** Task objective **
Go through the entries below and work out how many lines include "which"; give only that number.

---+---

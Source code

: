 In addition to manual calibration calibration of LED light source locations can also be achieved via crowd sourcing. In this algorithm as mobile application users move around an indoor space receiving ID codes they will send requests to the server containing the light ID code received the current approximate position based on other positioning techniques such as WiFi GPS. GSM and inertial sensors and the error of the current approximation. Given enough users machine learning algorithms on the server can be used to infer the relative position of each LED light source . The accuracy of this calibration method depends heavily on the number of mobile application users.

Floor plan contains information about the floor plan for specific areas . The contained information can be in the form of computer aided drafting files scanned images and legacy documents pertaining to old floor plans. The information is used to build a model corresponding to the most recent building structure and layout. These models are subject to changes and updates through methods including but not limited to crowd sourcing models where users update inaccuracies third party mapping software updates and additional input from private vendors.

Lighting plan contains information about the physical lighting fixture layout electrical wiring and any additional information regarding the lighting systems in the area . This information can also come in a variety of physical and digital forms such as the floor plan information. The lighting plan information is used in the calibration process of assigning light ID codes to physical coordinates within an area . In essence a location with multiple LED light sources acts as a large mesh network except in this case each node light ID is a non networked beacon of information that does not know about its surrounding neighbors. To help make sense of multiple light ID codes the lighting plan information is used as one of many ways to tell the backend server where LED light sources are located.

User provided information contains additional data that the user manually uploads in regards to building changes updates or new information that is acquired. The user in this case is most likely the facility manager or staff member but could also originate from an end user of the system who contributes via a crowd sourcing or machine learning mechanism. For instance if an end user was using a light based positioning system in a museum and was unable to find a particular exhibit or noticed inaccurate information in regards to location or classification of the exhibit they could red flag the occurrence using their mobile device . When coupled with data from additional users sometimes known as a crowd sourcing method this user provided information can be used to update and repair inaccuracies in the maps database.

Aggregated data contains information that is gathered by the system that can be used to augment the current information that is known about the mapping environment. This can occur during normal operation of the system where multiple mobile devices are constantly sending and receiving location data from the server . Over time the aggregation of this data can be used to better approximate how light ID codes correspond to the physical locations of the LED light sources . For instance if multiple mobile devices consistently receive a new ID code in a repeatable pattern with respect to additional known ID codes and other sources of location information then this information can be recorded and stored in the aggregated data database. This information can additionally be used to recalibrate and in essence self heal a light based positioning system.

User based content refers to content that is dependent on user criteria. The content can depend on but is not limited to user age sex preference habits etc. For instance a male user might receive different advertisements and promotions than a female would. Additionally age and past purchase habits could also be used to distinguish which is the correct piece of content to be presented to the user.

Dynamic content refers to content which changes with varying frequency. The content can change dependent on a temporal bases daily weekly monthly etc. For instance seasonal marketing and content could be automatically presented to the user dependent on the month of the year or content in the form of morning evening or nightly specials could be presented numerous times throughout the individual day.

---+---

** Output for this exercise **
2